I should really start off by saying explaining what a Giant Squid of Anger is. If you don't know, that also highly likely means you haven't heard of the Vlogbrothers, in which case... why?!?!?!?! Go check them out! John and Hank Green are in equal measures intelligent, informative, amusing, and downright silly (in the best possible way). They coined the term Giant Squid of Anger to describe that peculiar internet phenomenon, whereby thoughtful, considered and all-around good members of society seem to completely lose it in the comments section of sites like Youtube when someone disagrees with them and process to launch into an increasingly unintelligible tirade of expletives. It has now expanded to mean anything that causes a normally sane and balanced person to become irrationally anger, therefore rendering them unable to communicate clearly. So... now that we got that out of the way...

Art by racheytonk at Deviantart

As I said before, I've read hundreds of books in my life. I pride myself on having finished all of them. Every. Single. One.


That is, I used to pride myself on the above... Until about two years ago. What happened then? I met my match. The one book I could not finish, try as I might. So which was it? War and Peace? In search of Lost Time? Finnegan's Wake? No dear reader, no. It was.... Twilight (from here on in referred to as The Sparkly Nemesis). 

Pictured: the sparkliest of all nemeses...

Some of my pupils with older sisters had been mentioning it, but I didn't give it much thought. However, when on a dress-up day a student walked it and proudly informed me that her older sister had dressed her up as Bella Swan, I had to know what all the fuss was about. 

I've met some people that think reading children's fiction and YA novels is a co pout. I am not one of these people. I am a firm believer that a good book is a good book, regardless of what age it is being marketed to. Some of these books are brilliant, so that's not the reason I hate Twilight The Sparkly Nemesis. Criticism of this novel has been done countless times before, much better than I could do it, so I'll just summarise and say that:

  • the relationship is creepy, bordering on abuse, and it troubles me that young girls think this is romantic/desirable in any way.
  • Bella has barely any agency.
  • the writing itself is very poor indeed (and no, maybe I couldn't do it better, but then again I'm not the one being paid millions to write a book, am I?). I thing teens and young adults deserve better writing.

It was one of the first and few books to make me turn into a Giant Squid of Anger.

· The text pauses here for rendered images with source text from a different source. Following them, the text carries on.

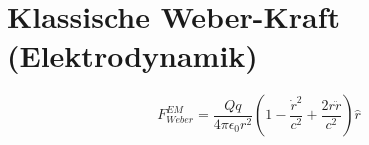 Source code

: \section{Klassische Weber-Kraft (Elektrodynamik)}
\[ F_{Weber}^{EM} = \frac{Qq}{4\pi\epsilon_0 r^2}\left(1 - \frac{\dot{r}^2}{c^2} + \frac{2r\ddot{r}}{c^2}\right)\hat{r} \]

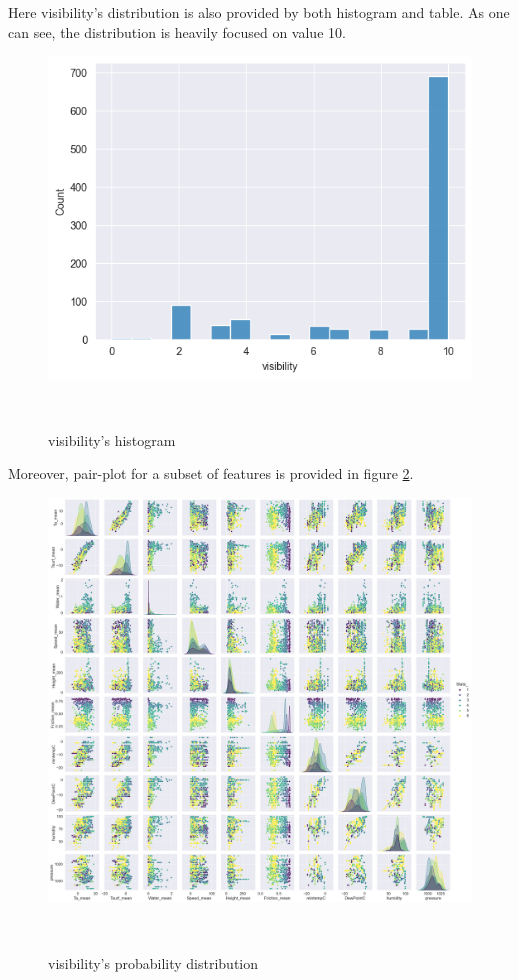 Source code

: \documentclass[12pt, bachelor, substylefile = algo_title.rtx]{disser}
\theoremstyle{definition}
\begin{document}
Here visibility's distribution is also provided by both histogram and table. As one can see, the distribution is heavily focused on value 10.

\begin{figure}[!h]
\centering
   \begin{minipage}{0.7\textwidth}
     \includegraphics[width=\linewidth]{visibility_hist}
	\label{fig: 3a}
   \end{minipage}\\
\caption{visibility's histogram}
\label{fig: 3}
\end{figure}

Moreover, pair-plot for a subset of features is provided in figure \ref{fig: 4}.

\begin{figure}[!h]
\centering
   \begin{minipage}{0.9\textwidth}
     \includegraphics[width=.9\linewidth]{pairplot}
	\label{fig: 4a}
   \end{minipage}\\
\caption{visibility's probability distribution}
\label{fig: 4}
\end{figure}
\end{document}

I loathe it with a passion, but (and it's a big but) because I only got 3/4 of the way through it, I've never really felt entitled to all my righteous literary rage.


Freakishly accurate depiction of my literary rage.

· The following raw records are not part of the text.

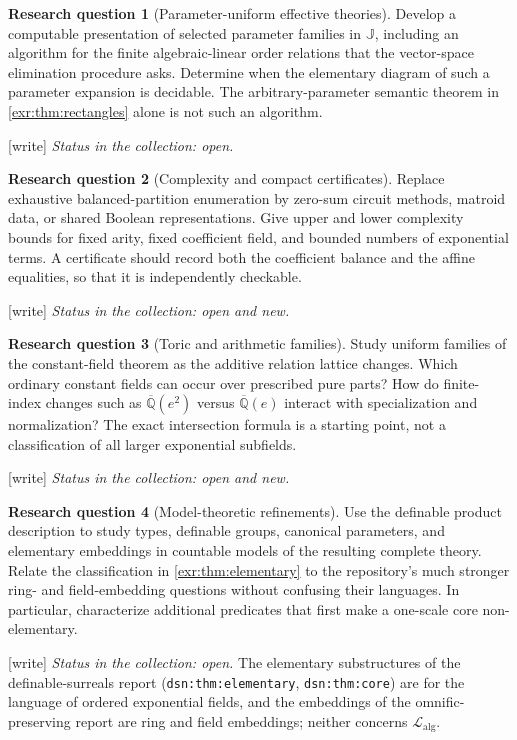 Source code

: \documentclass[11pt,letterpaper]{article}
\numberwithin{equation}{section}
\theoremstyle{definition}
\newtheorem{question}{Research question}
\theoremstyle{remark}
\newcommand{\Qb}{\overline{\mathbb Q}}
\newcommand{\J}{\mathbb J}
\newcommand{\Lalg}{\mathcal L_{\mathrm{alg}}}
\newcommand{\lbl}[1]{\nolinkurl{#1}}%
\newcommand{\wtag}{\textup{[write]}}%
\begin{document}
\begin{question}[Parameter-uniform effective theories]\label{exr:q:parameters}
Develop a computable presentation of selected parameter families in $\J$,
including an algorithm for the finite algebraic-linear order relations that the
vector-space elimination procedure asks. Determine when the elementary diagram of
such a parameter expansion is decidable. The arbitrary-parameter semantic theorem
in \cref{exr:thm:rectangles} alone is not such an algorithm.
\end{question}
\wtag{} \emph{Status in the collection: open.}


\begin{question}[Complexity and compact certificates]\label{exr:q:complexity}
Replace exhaustive balanced-partition enumeration by zero-sum circuit methods,
matroid data, or shared Boolean representations. Give upper and lower complexity
bounds for fixed arity, fixed coefficient field, and bounded numbers of
exponential terms. A certificate should record both the coefficient balance and
the affine equalities, so that it is independently checkable.
\end{question}
\wtag{} \emph{Status in the collection: open and new.}


\begin{question}[Toric and arithmetic families]\label{exr:q:toric}
Study uniform families of the constant-field theorem as the additive relation
lattice changes. Which ordinary constant fields can occur over prescribed pure
parts? How do finite-index changes such as $\Qb(e^2)$ versus $\Qb(e)$ interact with
specialization and normalization? The exact intersection formula is a starting
point, not a classification of all larger exponential subfields.
\end{question}
\wtag{} \emph{Status in the collection: open and new.}


\begin{question}[Model-theoretic refinements]\label{exr:q:modeltheory}
Use the definable product description to study types, definable groups, canonical
parameters, and elementary embeddings in countable models of the resulting
complete theory. Relate the classification in \cref{exr:thm:elementary} to the
repository's much stronger ring- and field-embedding questions without confusing
their languages. In particular, characterize additional predicates that first
make a one-scale core non-elementary.
\end{question}
\wtag{} \emph{Status in the collection: open.} The elementary
substructures of the definable-surreals report (\lbl{dsn:thm:elementary},
\lbl{dsn:thm:core}) are for the language of ordered exponential fields, and the
embeddings of the omnific-preserving report are ring and field embeddings;
neither concerns $\Lalg$.
\end{document}

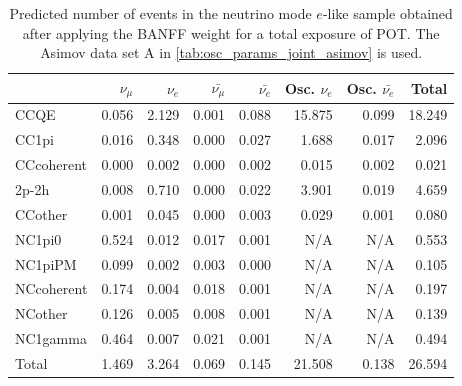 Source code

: 
\begin{table}
\center
\begin{tabular} { | l ||r | r | r | r | r | r | | r | }
\hline
              & $\nu_\mu$            & $\nu_e$              & $\bar{\nu_\mu}$      & $\bar{\nu_e}$        & Osc. $\nu_e$         & Osc. $\bar{\nu_e}$   & Total                \\ \hline\hline
 CCQE         & 0.056                & 2.129                & 0.001                & 0.088                & 15.875               & 0.099                & 18.249               \\ \hline
 CC1pi        & 0.016                & 0.348                & 0.000                & 0.027                & 1.688                & 0.017                & 2.096                \\ \hline
 CCcoherent   & 0.000                & 0.002                & 0.000                & 0.002                & 0.015                & 0.002                & 0.021                \\ \hline
 2p-2h         & 0.008                & 0.710                & 0.000                & 0.022                & 3.901                & 0.019                & 4.659                \\ \hline
 CCother      & 0.001                & 0.045                & 0.000                & 0.003                & 0.029                & 0.001                & 0.080                \\ \hline
 NC1pi0       & 0.524                & 0.012                & 0.017                & 0.001                & N/A                  & N/A                  & 0.553                \\ \hline
 NC1piPM      & 0.099                & 0.002                & 0.003                & 0.000                & N/A                  & N/A                  & 0.105                \\ \hline
 NCcoherent   & 0.174                & 0.004                & 0.018                & 0.001                & N/A                  & N/A                  & 0.197                \\ \hline
 NCother      & 0.126                & 0.005                & 0.008                & 0.001                & N/A                  & N/A                  & 0.139                \\ \hline
 NC1gamma     & 0.464                & 0.007                & 0.021                & 0.001                & N/A                  & N/A                  & 0.494                \\ \hline
\hline
 Total        & 1.469                & 3.264                & 0.069                & 0.145                & 21.508               & 0.138                & 26.594               \\ \hline

\end{tabular}
\caption{
Predicted number of events in the neutrino mode $e$-like sample
obtained after applying the BANFF weight
for a total exposure of \TotalPotNu{} POT.
The Asimov data set A in \cref{tab:osc_params_joint_asimov} is used.
}
\label{tab:events_1re_Asimov_A}
\end{table}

Why do I mention this? Because on Goodreads I spotted a link to a trailer to something called The Host. Which is when I realised that Stephanie Mayer had written something other than The Sparkly Nemesis.

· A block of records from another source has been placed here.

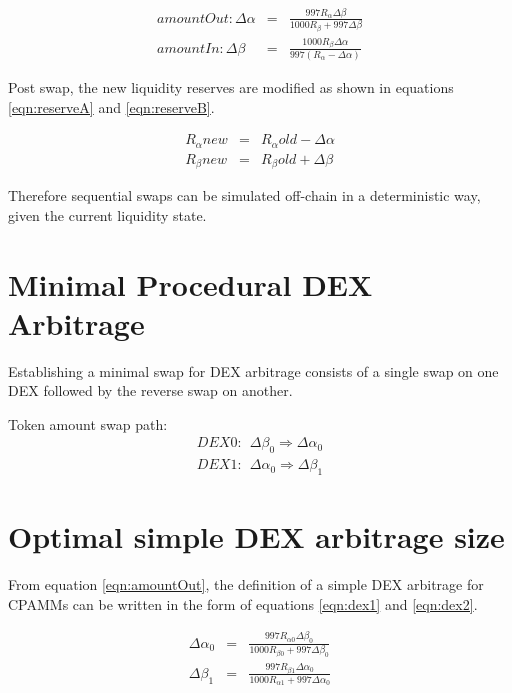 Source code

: \documentclass{article}
\begin{document}
\begin{eqnarray}
	amountOut: \Delta\alpha  &=& \frac{997 R_{\alpha} \Delta\beta }{1000 R_{\beta} + 997 \Delta\beta} \label{eqn:amountOut}\\
	amountIn: \Delta\beta  &=& \frac{1000 R_{\beta} \Delta\alpha }{997 (R_{\alpha} - \Delta\alpha)} \label{eqn:amountIn}
\end{eqnarray}

Post swap, the new liquidity reserves are modified as shown in equations \ref{eqn:reserveA} and \ref{eqn:reserveB}.

\begin{eqnarray}
	R_{\alpha}{new}  &=& R_{\alpha}{old} - \Delta\alpha  \label{eqn:reserveA}\\
	R_{\beta}{new}  &=& R_{\beta}{old} + \Delta\beta  \label{eqn:reserveB}
\end{eqnarray}

Therefore sequential swaps can be simulated off-chain in a deterministic way, given the current liquidity state.

\section{Minimal Procedural DEX Arbitrage}
Establishing a minimal swap for DEX arbitrage consists of a single swap on one DEX followed by the reverse swap on another.

Token amount swap path:
\begin{eqnarray}
	DEX0: \: \: \Delta\beta_{0} \Rightarrow \Delta\alpha_{0}\\
	DEX1: \: \: \Delta\alpha_{0} \Rightarrow \Delta\beta_{1}
\end{eqnarray}

\section{Optimal simple DEX arbitrage size}
From equation \ref{eqn:amountOut}, the definition of a simple DEX arbitrage for CPAMMs can be written in the form of equations \ref{eqn:dex1} and \ref{eqn:dex2}.

\begin{eqnarray}
	\Delta\alpha_{0}  &=& \frac{997 R_{\alpha 0} \Delta\beta_{0} }{1000 R_{\beta 0} + 997 \Delta\beta_{0}} \label{eqn:dex1}\\
	\Delta\beta_{1}  &=& \frac{997 R_{\beta 1} \Delta\alpha_{0} }{1000 R_{\alpha 1} + 997 \Delta\alpha_{0}} \label{eqn:dex2}
\end{eqnarray}
\end{document}
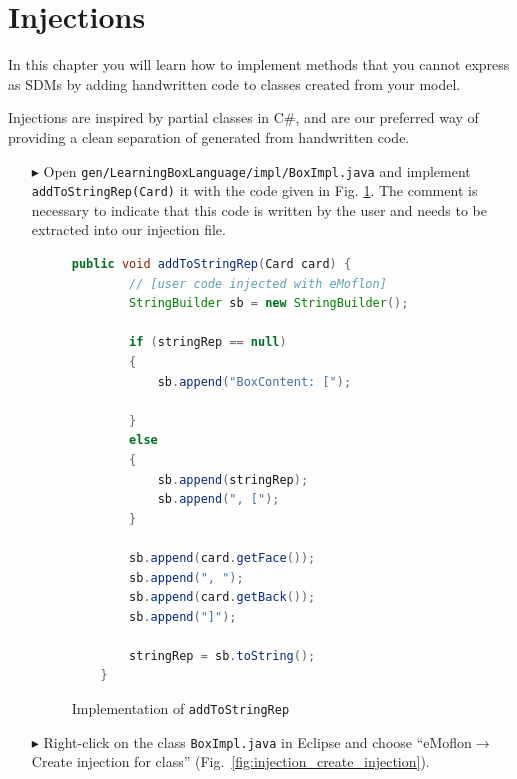 \section{Injections}
\label{sec:intro_injections}

In this chapter you will learn how to implement methods that you cannot express as SDMs by adding handwritten code to classes created from your model.

Injections are inspired by partial classes in C\#, and are our preferred way of providing a clean separation of generated from handwritten code.

\begin{enumerate}
    \item[$\blacktriangleright$] Open \texttt{gen/LearningBoxLanguage/impl/BoxImpl.java} and implement \texttt{addToStringRep(Card)} it with the code given in Fig. \ref{fig:addToStringRep_impl}. The comment is necessary to indicate that this code is written by the user and needs to be extracted into our injection file.

    \begin{figure}[htbp]
        \centering
        \begin{lstlisting}[language=Java, keywordstyle={\bfseries\color{purple}}, backgroundcolor=\color{white}]
    public void addToStringRep(Card card) {
        // [user code injected with eMoflon]
        StringBuilder sb = new StringBuilder();

        if (stringRep == null)
        {
            sb.append("BoxContent: [");

        }
        else
        {
            sb.append(stringRep);
            sb.append(", [");
        }

        sb.append(card.getFace());
        sb.append(", ");
        sb.append(card.getBack());
        sb.append("]");

        stringRep = sb.toString();
    }
        \end{lstlisting}
        \caption{Implementation of \texttt{addToStringRep}}
        \label{fig:addToStringRep_impl}
    \end{figure}

    \item[$\blacktriangleright$] Right-click on the class \texttt{BoxImpl.java} in Eclipse and choose ``eMoflon$\rightarrow$Create injection for class'' (Fig.~\ref{fig:injection_create_injection}).


\end{enumerate}
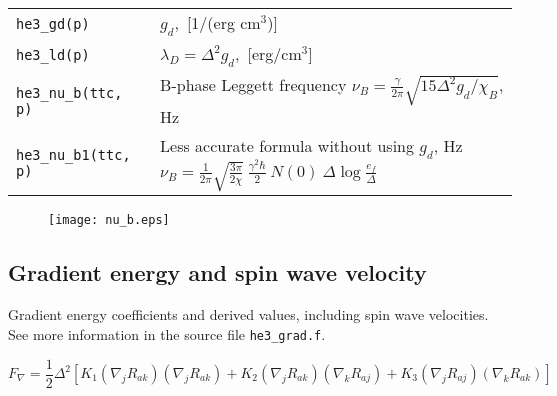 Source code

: \documentclass[a4paper]{article}
\begin{document}
\medskip
\noindent\begin{tabular}{lp{11cm}}
\tt he3\_gd(p) & $g_d$,~[1/(erg cm$^3$)]\\
\tt he3\_ld(p) & $\lambda_D = \Delta^2 g_d$,~[erg/cm$^3$]\\
\tt he3\_nu\_b(ttc, p) &B-phase Leggett frequency
                             $\displaystyle \nu_B = \frac{\gamma}{2\pi}
                               \sqrt{15 \Delta^2 g_d/\chi_B}$, Hz\\

\tt he3\_nu\_b1(ttc, p)  & Less accurate formula without using $g_d$, Hz\newline
                             $\displaystyle \nu_B =\frac{1}{2\pi}\sqrt{\frac{3\pi}{2\chi}}
                             \ \frac{\gamma^2\hbar}{2}\ N(0)\ \Delta \log\frac{e_f}{\Delta}$\\
\end{tabular}
\medskip

\begin{figure}[h]
\texttt{[image: nu\_b.eps]}\\
\end{figure}

\eject
\subsection*{Gradient energy and spin wave velocity}

Gradient energy coefficients and derived values, including spin wave
velocities. See more information in the source file {\tt he3\_grad.f}.

$$
F_\nabla = \frac12 \Delta^2 \left[
  K_1 (\nabla_j R_{ak})(\nabla_j R_{ak})
+ K_2 (\nabla_j R_{ak})(\nabla_k R_{aj})
+ K_3 (\nabla_j R_{aj})(\nabla_k R_{ak}) \right]
$$

\end{document}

And so it is dear readers (um... is anyone actually reading this?) that I have set myself a challenge for 2013. Yes, I might need the whole year. Stephanie Mayer shall not defeat me again! This year I shall read The Host in it's entirety, so help me God! (And the blessed Virgin Mary. And the Holy Spirit. And all the Catholic Saint. Hey, I need all the help I can get!) If I enjoy it, I will be pleasantly surprised, but if I despise it, at least I shall do so with some authority! Why am I doing this? Pride. And because clearly Anastasia Steele is not the only one with a penchant for masochism...

1 comment:

  1. We all have one of those. Mine was Jonathan Franzen's The Corrections. Dreaded-every-minute-I-invested-on-it. Sigh.